Font Awesome is a font and icon toolkit based on CSS and LESS. Since I redesigned my sites in 2014, I have been using it to display the icons that you see pepper throughout the sites.

The Font Awesome icon pack has been free, but perhaps sensing that free was not a sustainable revenue model, the creators offered a series of subscription tiers for the upcoming version 5.

To raise some initial money, the creators turned to Kickstarter and offered early backers a discounted Pro membership. Their goal was to raise $30,000 to fund development of Font Awesome 5. The crowdfunding campaign ended early this morning, obliterating that goal. They raised over a million dollars. After reaching their initial goal, they set up several stretch goals after reaching certain fundraising milestones. Many of them are a little too technical for me to understand, but the last one in particular is that they pledged to open-source some of their frameworks. That’s pretty cool.

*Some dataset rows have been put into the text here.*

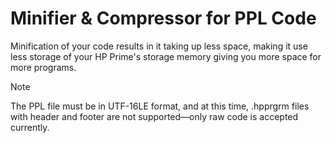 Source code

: # Minifier & Compressor for PPL Code
Minification of your code results in it taking up less space, making it use less storage of your HP Prime's storage memory giving you more space for more programs.

> [!NOTE]
The PPL file must be in UTF-16LE format, and at this time, .hpprgrm files with header and footer are not supported—only raw code is accepted currently.
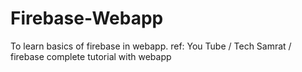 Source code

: # Firebase-Webapp
To learn basics of firebase in webapp.
ref: You Tube / Tech Samrat / firebase complete tutorial with webapp
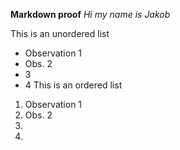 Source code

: **Markdown proof**
*Hi my name is Jakob*

This is an unordered list

- Observation 1
- Obs. 2
- 3
- 4
This is an ordered list

1. Observation 1
2. Obs. 2
3. 
4.  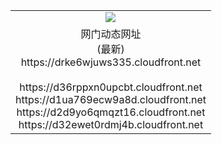 ﻿<table>
  <tr></tr>
  <tr><td colspan=2 align=center><img src="https://drke6wjuws335.cloudfront.net/Up/oGate.jpg" /></td></tr>
  <tr><td colspan=2 align=center>网门动态网址<br/>(最新)
<br>https://drke6wjuws335.cloudfront.net
<br/>
<br>https://d36rppxn0upcbt.cloudfront.net
<br>https://d1ua769ecw9a8d.cloudfront.net
<br>https://d2d9yo6qmqzt16.cloudfront.net
<br>https://d32ewet0rdmj4b.cloudfront.net
    </td>
  </tr>
</table>
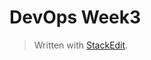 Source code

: # DevOps Week3






> Written with [StackEdit](https://stackedit.io/).
<!--stackedit_data:
eyJoaXN0b3J5IjpbNTYyNjE4MTQ3XX0=
--> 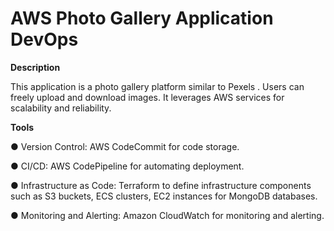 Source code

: # AWS Photo Gallery Application DevOps

**Description**

 This application is a photo gallery platform similar to Pexels . Users can freely upload and download images. It leverages AWS services for scalability and reliability.

**Tools**

● Version Control: AWS CodeCommit for code storage.

● CI/CD: AWS CodePipeline for automating deployment.

● Infrastructure as Code: Terraform to define infrastructure
components such as S3 buckets, ECS clusters, EC2 instances
for MongoDB databases.

● Monitoring and Alerting: Amazon CloudWatch for monitoring
and alerting. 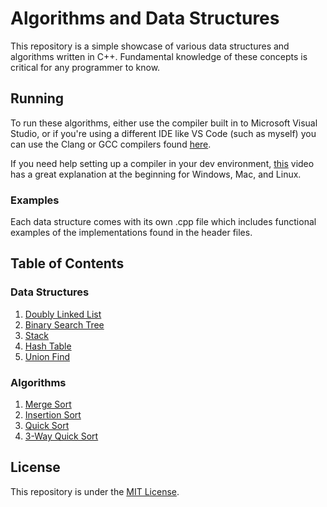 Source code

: # Algorithms and Data Structures

This repository is a simple showcase of various data structures and algorithms written in
C++. Fundamental knowledge of these concepts is critical for any programmer to know.

## Running

To run these algorithms, either use the compiler built in to Microsoft Visual Studio, or if
you're using a different IDE like VS Code (such as myself) you can use the Clang or GCC
compilers found [here](https://winlibs.com/).

If you need help setting up a compiler in your dev environment, [this](https://www.youtube.com/watch?v=8jLOx1hD3_o) video has a great
explanation at the beginning for Windows, Mac, and Linux.

### Examples

Each data structure comes with its own .cpp file which includes functional examples of the
implementations found in the header files.

## Table of Contents

### Data Structures

1. [Doubly Linked List](https://github.com/ChristopherH-eth/algorithms/tree/main/data-structures/linked-list)
2. [Binary Search Tree](https://github.com/ChristopherH-eth/algorithms/tree/main/data-structures/binary-search-tree)
3. [Stack](https://github.com/ChristopherH-eth/algorithms/tree/main/data-structures/stack)
4. [Hash Table](https://github.com/ChristopherH-eth/algorithms/tree/main/data-structures/hashtable)
5. [Union Find](https://github.com/ChristopherH-eth/algorithms/tree/main/data-structures/union-find)

### Algorithms

1. [Merge Sort](https://github.com/ChristopherH-eth/algorithms/tree/main/sorting/merge-sort)
2. [Insertion Sort](https://github.com/ChristopherH-eth/algorithms/tree/main/sorting/insertion-sort)
3. [Quick Sort](https://github.com/ChristopherH-eth/algorithms/tree/main/sorting/quick-sort)
4. [3-Way Quick Sort](https://github.com/ChristopherH-eth/algorithms/tree/main/sorting/3-way-quick-sort)

## License

This repository is under the [MIT License](https://opensource.org/licenses/MIT).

This however didn’t happen by accident. Raising funds of Kickstarter is now a cottage industry, and the guys at Font Awesome were very methodical in launching their campaign, even hiring a professional video production firm for their video.

The result is certainly impressive, and initially I thought they had produced it themselves: “What? These guys can make videos, too!?!” Knowing that they outsourced the video work—and that it cost them like $15,000—makes the Font Awesome guys seem a lot more human.

At the same time, though, their success shatters the myth that crowdfunding is a revolutionary way to raise funds. The Font Awesome campaign is extraordinary, being the most successful Kickstarter campaign to date. But it shows that to successfully raise funds, it helps that you already have funds.

As risky as it may sound to spend $15,000 on a three-minute video, it clearly helped Font Awesome raise a lot of funds. That’s not bad for something that started out as a free product.